═════ Extracted material

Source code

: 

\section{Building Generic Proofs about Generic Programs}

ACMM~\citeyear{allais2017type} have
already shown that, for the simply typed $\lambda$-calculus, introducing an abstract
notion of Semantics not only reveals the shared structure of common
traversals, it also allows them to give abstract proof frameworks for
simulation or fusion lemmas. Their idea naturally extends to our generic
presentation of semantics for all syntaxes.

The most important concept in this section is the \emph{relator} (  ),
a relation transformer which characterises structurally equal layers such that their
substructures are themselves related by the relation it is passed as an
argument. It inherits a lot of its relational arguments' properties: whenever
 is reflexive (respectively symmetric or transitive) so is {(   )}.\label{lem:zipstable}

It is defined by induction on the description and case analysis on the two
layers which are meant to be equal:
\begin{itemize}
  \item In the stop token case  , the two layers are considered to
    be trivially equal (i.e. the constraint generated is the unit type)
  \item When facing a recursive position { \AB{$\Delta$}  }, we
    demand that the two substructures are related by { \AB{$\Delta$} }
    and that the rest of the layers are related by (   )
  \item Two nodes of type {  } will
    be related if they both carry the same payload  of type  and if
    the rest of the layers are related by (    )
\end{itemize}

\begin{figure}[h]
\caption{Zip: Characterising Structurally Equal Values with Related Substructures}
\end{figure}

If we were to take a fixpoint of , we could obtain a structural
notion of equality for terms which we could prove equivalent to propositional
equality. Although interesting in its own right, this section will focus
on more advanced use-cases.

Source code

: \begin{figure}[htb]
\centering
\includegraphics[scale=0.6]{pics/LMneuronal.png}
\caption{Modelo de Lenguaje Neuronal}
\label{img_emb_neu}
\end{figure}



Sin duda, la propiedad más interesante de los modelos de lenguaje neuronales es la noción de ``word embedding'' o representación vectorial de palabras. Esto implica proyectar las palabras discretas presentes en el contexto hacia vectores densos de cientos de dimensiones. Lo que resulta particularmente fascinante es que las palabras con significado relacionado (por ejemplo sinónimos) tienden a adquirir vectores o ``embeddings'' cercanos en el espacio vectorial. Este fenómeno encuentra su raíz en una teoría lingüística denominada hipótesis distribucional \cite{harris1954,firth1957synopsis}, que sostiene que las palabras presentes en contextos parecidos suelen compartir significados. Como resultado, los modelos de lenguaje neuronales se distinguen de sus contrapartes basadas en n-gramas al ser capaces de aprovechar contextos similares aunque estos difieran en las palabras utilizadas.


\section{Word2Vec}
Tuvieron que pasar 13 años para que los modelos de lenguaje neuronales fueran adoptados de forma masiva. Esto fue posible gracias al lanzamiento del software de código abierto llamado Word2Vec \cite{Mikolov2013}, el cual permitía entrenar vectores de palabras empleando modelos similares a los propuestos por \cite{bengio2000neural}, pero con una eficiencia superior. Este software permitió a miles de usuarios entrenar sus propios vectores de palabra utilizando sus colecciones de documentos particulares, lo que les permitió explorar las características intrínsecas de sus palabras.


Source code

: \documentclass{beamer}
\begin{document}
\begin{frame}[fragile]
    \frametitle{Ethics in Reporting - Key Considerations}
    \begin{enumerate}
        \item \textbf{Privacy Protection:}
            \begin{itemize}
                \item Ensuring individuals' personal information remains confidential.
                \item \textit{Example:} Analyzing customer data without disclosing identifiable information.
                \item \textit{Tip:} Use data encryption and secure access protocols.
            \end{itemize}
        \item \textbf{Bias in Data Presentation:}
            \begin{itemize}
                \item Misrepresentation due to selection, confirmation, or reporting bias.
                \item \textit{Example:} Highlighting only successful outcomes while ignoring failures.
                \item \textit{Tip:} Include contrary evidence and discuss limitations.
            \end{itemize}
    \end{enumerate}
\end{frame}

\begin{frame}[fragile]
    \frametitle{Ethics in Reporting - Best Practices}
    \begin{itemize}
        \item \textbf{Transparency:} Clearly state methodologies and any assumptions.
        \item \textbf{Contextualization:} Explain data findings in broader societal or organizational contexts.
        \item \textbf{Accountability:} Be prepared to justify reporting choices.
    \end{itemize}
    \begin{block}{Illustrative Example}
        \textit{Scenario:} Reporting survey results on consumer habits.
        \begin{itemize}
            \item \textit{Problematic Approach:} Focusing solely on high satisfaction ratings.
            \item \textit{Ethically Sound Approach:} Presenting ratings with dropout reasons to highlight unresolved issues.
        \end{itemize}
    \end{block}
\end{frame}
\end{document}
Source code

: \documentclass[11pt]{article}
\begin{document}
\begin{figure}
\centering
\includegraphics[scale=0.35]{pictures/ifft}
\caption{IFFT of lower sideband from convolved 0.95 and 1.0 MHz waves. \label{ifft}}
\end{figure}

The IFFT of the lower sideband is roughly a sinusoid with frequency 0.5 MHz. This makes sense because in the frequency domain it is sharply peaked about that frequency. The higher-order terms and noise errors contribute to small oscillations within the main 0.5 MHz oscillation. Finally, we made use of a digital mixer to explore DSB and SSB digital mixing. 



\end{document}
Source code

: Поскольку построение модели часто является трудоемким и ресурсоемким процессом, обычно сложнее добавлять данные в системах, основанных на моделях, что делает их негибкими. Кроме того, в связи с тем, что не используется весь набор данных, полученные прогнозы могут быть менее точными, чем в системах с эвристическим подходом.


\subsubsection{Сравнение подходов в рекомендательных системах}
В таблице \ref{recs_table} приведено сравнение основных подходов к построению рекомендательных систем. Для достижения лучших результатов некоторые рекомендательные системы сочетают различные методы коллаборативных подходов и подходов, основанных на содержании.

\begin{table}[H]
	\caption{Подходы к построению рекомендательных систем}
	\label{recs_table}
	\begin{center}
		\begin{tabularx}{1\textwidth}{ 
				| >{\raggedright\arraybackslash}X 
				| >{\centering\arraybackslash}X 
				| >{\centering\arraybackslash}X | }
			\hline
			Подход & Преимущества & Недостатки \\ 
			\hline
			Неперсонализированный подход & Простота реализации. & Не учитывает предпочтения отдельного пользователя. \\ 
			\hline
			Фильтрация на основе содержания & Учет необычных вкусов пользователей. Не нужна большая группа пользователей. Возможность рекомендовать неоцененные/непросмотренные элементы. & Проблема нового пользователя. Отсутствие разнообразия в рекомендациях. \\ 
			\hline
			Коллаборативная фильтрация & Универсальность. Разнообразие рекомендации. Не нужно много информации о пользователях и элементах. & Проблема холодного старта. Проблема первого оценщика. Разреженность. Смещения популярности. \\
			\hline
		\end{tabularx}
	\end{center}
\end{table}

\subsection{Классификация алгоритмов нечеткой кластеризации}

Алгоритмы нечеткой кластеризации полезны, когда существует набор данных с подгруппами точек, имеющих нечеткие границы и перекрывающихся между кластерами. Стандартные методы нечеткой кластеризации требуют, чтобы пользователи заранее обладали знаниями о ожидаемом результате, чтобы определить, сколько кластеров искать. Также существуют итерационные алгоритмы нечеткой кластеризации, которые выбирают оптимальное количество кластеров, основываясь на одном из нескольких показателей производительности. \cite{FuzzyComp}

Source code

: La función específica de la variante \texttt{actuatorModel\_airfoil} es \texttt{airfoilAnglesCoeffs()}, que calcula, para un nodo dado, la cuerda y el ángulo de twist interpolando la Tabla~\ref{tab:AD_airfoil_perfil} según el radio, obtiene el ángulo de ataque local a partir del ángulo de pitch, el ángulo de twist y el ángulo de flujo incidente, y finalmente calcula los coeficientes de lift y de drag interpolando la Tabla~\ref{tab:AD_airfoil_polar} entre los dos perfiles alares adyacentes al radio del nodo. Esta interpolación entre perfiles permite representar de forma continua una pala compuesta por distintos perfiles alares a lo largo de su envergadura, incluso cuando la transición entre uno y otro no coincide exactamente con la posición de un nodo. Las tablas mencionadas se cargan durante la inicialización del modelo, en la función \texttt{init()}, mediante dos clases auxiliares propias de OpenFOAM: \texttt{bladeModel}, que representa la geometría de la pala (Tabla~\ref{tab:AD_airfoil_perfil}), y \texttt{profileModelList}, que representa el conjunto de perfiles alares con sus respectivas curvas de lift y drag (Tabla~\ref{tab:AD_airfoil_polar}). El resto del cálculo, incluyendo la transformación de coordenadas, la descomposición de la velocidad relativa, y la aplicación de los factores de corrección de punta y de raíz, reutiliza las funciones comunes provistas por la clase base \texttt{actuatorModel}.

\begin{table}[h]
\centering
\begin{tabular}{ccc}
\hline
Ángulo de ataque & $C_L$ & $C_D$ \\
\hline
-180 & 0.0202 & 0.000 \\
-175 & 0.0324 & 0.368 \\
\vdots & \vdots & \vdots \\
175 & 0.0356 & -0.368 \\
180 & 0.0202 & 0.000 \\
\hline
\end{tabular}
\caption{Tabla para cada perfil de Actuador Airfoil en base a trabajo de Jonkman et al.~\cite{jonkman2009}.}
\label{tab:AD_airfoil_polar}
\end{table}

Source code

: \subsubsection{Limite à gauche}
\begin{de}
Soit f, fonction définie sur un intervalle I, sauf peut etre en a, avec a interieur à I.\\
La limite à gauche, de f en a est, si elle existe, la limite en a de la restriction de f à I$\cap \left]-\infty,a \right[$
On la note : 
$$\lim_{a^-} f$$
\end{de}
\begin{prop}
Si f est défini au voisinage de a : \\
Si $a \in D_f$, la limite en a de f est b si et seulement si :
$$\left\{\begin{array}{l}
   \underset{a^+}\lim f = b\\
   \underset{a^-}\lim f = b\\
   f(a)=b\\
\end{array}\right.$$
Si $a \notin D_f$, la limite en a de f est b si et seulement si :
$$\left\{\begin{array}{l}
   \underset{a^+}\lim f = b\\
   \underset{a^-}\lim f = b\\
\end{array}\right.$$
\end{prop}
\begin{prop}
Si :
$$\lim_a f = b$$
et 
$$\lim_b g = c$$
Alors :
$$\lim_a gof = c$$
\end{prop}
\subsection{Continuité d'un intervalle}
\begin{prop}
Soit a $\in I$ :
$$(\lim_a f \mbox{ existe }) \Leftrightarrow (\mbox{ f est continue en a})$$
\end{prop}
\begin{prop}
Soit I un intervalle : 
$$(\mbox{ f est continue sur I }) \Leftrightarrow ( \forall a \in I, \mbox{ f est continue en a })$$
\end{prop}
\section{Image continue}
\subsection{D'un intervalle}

══════════

What you are asked to do = The reply should consist solely of the lines of the data, exact, from the opening line through the line with "a relation transformer", inclusive.

Result of the exercise =
Source code

: 

\section{Building Generic Proofs about Generic Programs}

ACMM~\citeyear{allais2017type} have
already shown that, for the simply typed $\lambda$-calculus, introducing an abstract
notion of Semantics not only reveals the shared structure of common
traversals, it also allows them to give abstract proof frameworks for
simulation or fusion lemmas. Their idea naturally extends to our generic
presentation of semantics for all syntaxes.

The most important concept in this section is the \emph{relator} (  ),
a relation transformer which characterises structurally equal layers such that their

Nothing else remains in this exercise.